Paese che vai, Natale che trovi: in Ungheria è Boldog Karácsonyt

Il Natale in Ungheria inizia il primo giorno d’Avvento, con la festa di San Nicola, in magiaro Miklós (da cui viene il nome ungherese di Babbo Natale, Mikulás) che porta dolcetti, noci o cioccolata, rigorosamente impacchettati con carta rossa, a tutti i bambini che sono stati buoni.

Quelli che, invece, sono stati un po’ troppo dispettosi, si ritroveranno nella scarpe paglia e fraschette dipinte d’oro, ricordino lasciato dal diavoletto Krampusa. I grandi, intanto, preparano la ghirlanda con le quattro candele dell’Avvento, che in Ungheria sono tre viola e una, l’ultima, rossa a indicare la festa.

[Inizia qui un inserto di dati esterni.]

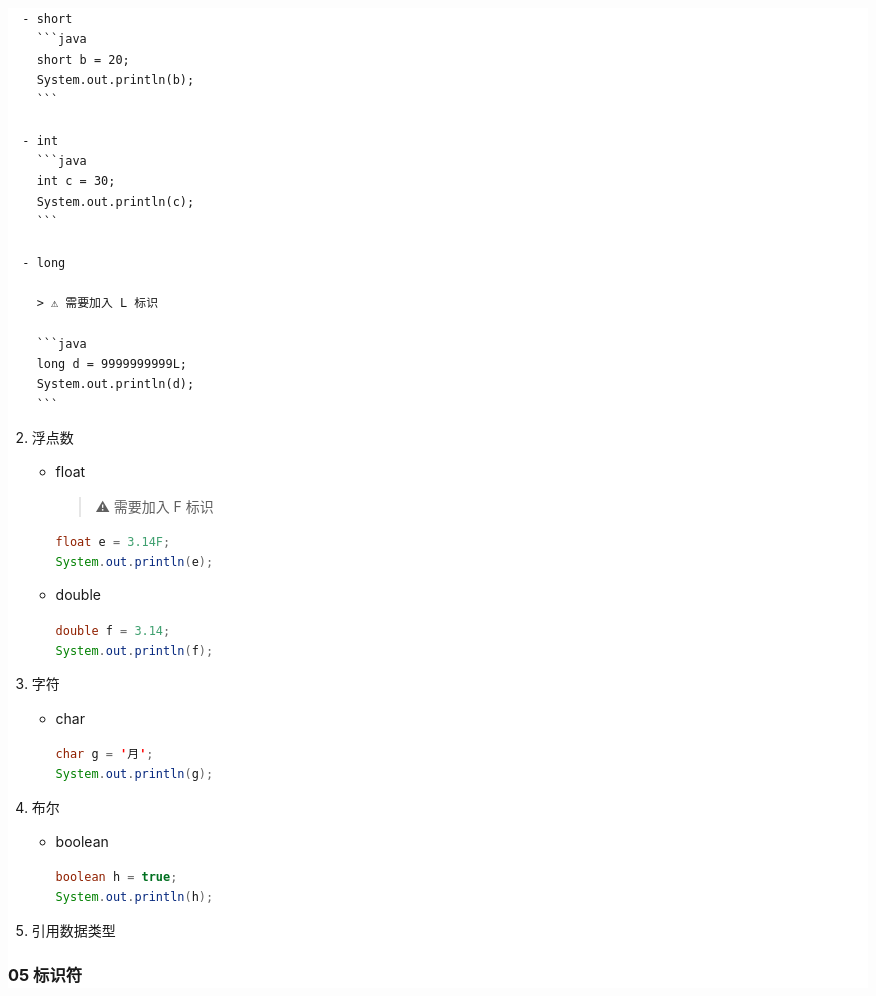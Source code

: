       - short
        ```java
        short b = 20;
        System.out.println(b);
        ```

      - int
        ```java
        int c = 30;
        System.out.println(c);
        ```

      - long

        > ⚠️ 需要加入 L 标识

        ```java
        long d = 9999999999L;
        System.out.println(d);
        ```

   2. 浮点数

      - float

        > ⚠️ 需要加入 F 标识

        ```java
        float e = 3.14F;
        System.out.println(e);
        ```

      - double
        ```java
        double f = 3.14;
        System.out.println(f);
        ```

   3. 字符

      - char
        ```java
        char g = '月';
        System.out.println(g);
        ```

   4. 布尔

      - boolean
        ```java
        boolean h = true;
        System.out.println(h);
        ```

2. 引用数据类型

### 05 标识符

Il giorno della vigilia si addobba l’albero di Natale mentre il presepe non si allestisce in casa, ma è prerogativa delle chiese. Sull’albero si sistemano lucine, nastri, candele, dolcetti, cioccolatini e caramelle avvolte in carta lucente, le szalonckur, ma anche noci dipinte d’oro.

Nel pomeriggio s’intonano i canti tradizionali, poi ci si mette a tavola e a mezzanotte si va insieme a messa. Il 25 e il 26 ci si riunisce con le famiglie e gli amici più stretti; dal 27, poi, fervono i preparativi per la grande festa di fine anno.